A 10-year blueprint for housing, work space and leisure sites in Brighton and Hove is due to go before councillors for a final vote.
It includes controversial proposals to allow up to 900 homes to be built on 16 greenfield sites on the urban fringe around the area.
Brighton and Hove City Council is required to draw up the blueprint – a strategic plan setting out policies to help guide decisions on planning applications.
And the document – known as the City Plan – was “examined” by an inspector appointed by the government to ensure that it was “sound”.
Now, the final current version – the City Plan Part Two – has to be ratified at a meeting of the full council which is due to take place in the coming week.
The plan contains tough housebuilding targets, with the Whitehawk Hill nature reserve and Benfield Valley among the most controversial sites.
Campaigners are due to present a petition containing more than 3,000 signatures to the council on Thursday.
The petition is a last-ditch attempt to prevent about 100 homes from being in Benfield Valley.
A separate campaign called for Whitehawk Hill and the racecourse to be retained as green spaces but failed to win over the government planning inspector.
Residents in Patcham had better luck. They persuaded the inspector that land next to Horsdean Recreation Ground should not be allocated for housing, with the loss of habitat outweighing the benefits of the proposed 10 homes.
Conservative councillor Samer Bagaeen, a professor of planning, said that the greenfield sites could be removed from the plan when the council’s tourism, equalities, communities and culture committee met last month.
Cllr Bagaeen said: “It is clear to me, as a councillor, as a planner and as someone who reads data, if these were taken out of City Plan Part Two, the plan would remain intact and above housing target.

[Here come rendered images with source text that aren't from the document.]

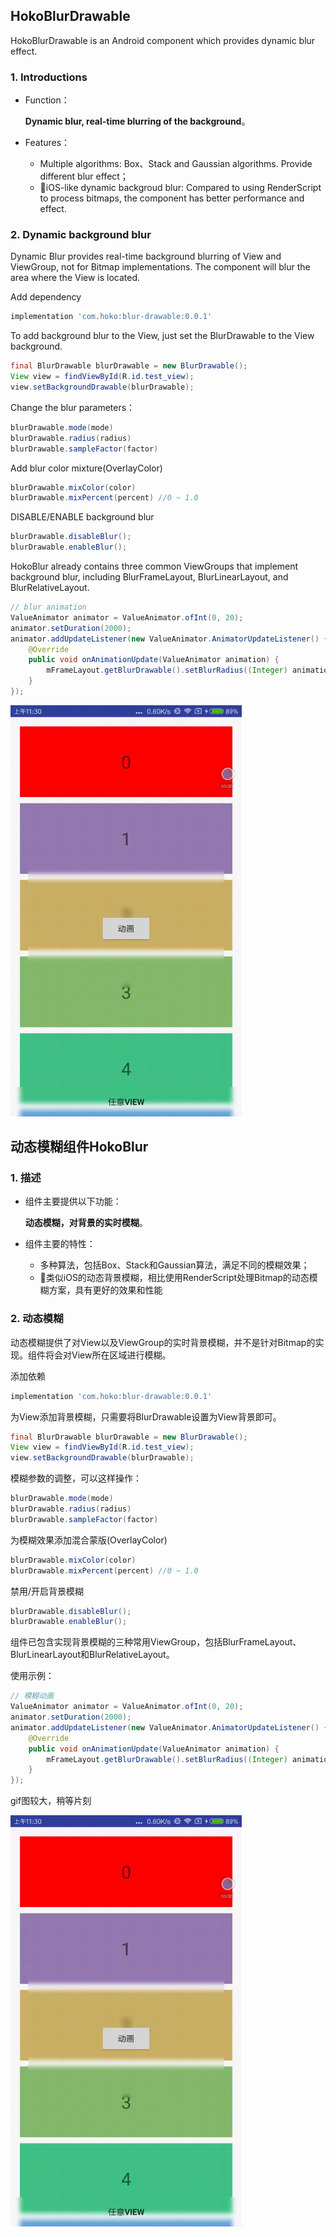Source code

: ## HokoBlurDrawable


HokoBlurDrawable is an Android component which provides dynamic blur effect.



### 1. Introductions

- Function：

	**Dynamic blur, real-time blurring of the background**。

- Features：
	- Multiple algorithms: Box、Stack and Gaussian algorithms. Provide different blur effect；
	- 🚀iOS-like dynamic backgroud blur: Compared to using RenderScript to process bitmaps, the component has better performance and effect.

### 2. Dynamic background blur

Dynamic Blur provides real-time background blurring of View and ViewGroup, not for Bitmap implementations. The component will blur the area where the View is located.

Add dependency

```groovy
implementation 'com.hoko:blur-drawable:0.0.1'
```


To add background blur to the View, just set the BlurDrawable to the View background.

```java
final BlurDrawable blurDrawable = new BlurDrawable();
View view = findViewById(R.id.test_view);
view.setBackgroundDrawable(blurDrawable);

```
Change the blur parameters：

```java
blurDrawable.mode(mode)
blurDrawable.radius(radius)
blurDrawable.sampleFactor(factor)

```

Add blur color mixture(OverlayColor)

```java
blurDrawable.mixColor(color)
blurDrawable.mixPercent(percent) //0 ~ 1.0
```

DISABLE/ENABLE background blur

```java
blurDrawable.disableBlur();
blurDrawable.enableBlur();
```
HokoBlur already contains three common ViewGroups that implement background blur, including BlurFrameLayout, BlurLinearLayout, and BlurRelativeLayout.



```java
// blur animation
ValueAnimator animator = ValueAnimator.ofInt(0, 20);
animator.setDuration(2000);
animator.addUpdateListener(new ValueAnimator.AnimatorUpdateListener() {
    @Override
    public void onAnimationUpdate(ValueAnimator animation) {
        mFrameLayout.getBlurDrawable().setBlurRadius((Integer) animation.getAnimatedValue());
    }
});

```


<img src="doc/graphic/blur_drawable.gif" width = "370" alt="动态模糊" />








## 动态模糊组件HokoBlur


### 1. 描述

- 组件主要提供以下功能：

	**动态模糊，对背景的实时模糊**。

- 组件主要的特性：
	- 多种算法，包括Box、Stack和Gaussian算法，满足不同的模糊效果；
	- 🚀类似iOS的动态背景模糊，相比使用RenderScript处理Bitmap的动态模糊方案，具有更好的效果和性能
	

### 2. 动态模糊

动态模糊提供了对View以及ViewGroup的实时背景模糊，并不是针对Bitmap的实现。组件将会对View所在区域进行模糊。

添加依赖

```groovy
implementation 'com.hoko:blur-drawable:0.0.1'
```

为View添加背景模糊，只需要将BlurDrawable设置为View背景即可。

```java
final BlurDrawable blurDrawable = new BlurDrawable();
View view = findViewById(R.id.test_view);
view.setBackgroundDrawable(blurDrawable);

```
模糊参数的调整，可以这样操作：

```java
blurDrawable.mode(mode)
blurDrawable.radius(radius)
blurDrawable.sampleFactor(factor)

```

为模糊效果添加混合蒙版(OverlayColor)

```java
blurDrawable.mixColor(color)
blurDrawable.mixPercent(percent) //0 ~ 1.0
```

禁用/开启背景模糊

```java
blurDrawable.disableBlur();
blurDrawable.enableBlur();
```
组件已包含实现背景模糊的三种常用ViewGroup，包括BlurFrameLayout、BlurLinearLayout和BlurRelativeLayout。

使用示例：

```java
// 模糊动画
ValueAnimator animator = ValueAnimator.ofInt(0, 20);
animator.setDuration(2000);
animator.addUpdateListener(new ValueAnimator.AnimatorUpdateListener() {
    @Override
    public void onAnimationUpdate(ValueAnimator animation) {
        mFrameLayout.getBlurDrawable().setBlurRadius((Integer) animation.getAnimatedValue());
    }
});

```
gif图较大，稍等片刻

<img src="doc/graphic/blur_drawable.gif" width = "370" alt="动态模糊" />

“This council does not need to take the position that it is taking on allocating land for a small number of dwellings in the urban fringe. It is a conscious choice to do so.”
But Green councillor Leo Littman, who chairs the council’s planning committee, defended the City Plan, saying that the policies would “protect what needs protecting” in the years ahead.
He said: “I’m not saying that the plan is perfect. Sadly, in at least one respect, I consider it to be far from perfect.
“I would love for us to be able to protect every single blade of grass on the city’s urban fringes from development – but we can’t.
“We need to face reality as it is a choice between protecting some of our green urban fringe sites or none of them.”
The inspector’s full report is included in the meeting papers before councillors vote whether to ratify the City Plan Part Two.
Among other policies, the plan identifies seven “strategic” sites for housing including Brighton General Hospital, in Elm Grove, and land in New England Road, Brighton, and Lyon Close, Hove.
The seven sites include the Sackville Trading Estate and old coal yard in Hove, where planning permission has already been granted for more than 800 homes and building is under way.
The plan includes 39 “brownfield” sites which are expected to provide at least 1,570 new homes and business opportunities.
READ MORE: New plan identifies seven “strategic” sites for housing
Among the other policies is a proposal to limit the “density” of shared houses – or houses in multiple occupation (HMOs) – sometimes referred to as student houses.
The Part Two document has been drawn up to supplement the City Plan Part One which was adopted six years ago. The new blueprint contains much more detail.
The full council meeting is due to start at 4.30pm on Thursday 20 October at Hove Town Hall. The meeting is scheduled to be webcast on the council’s website.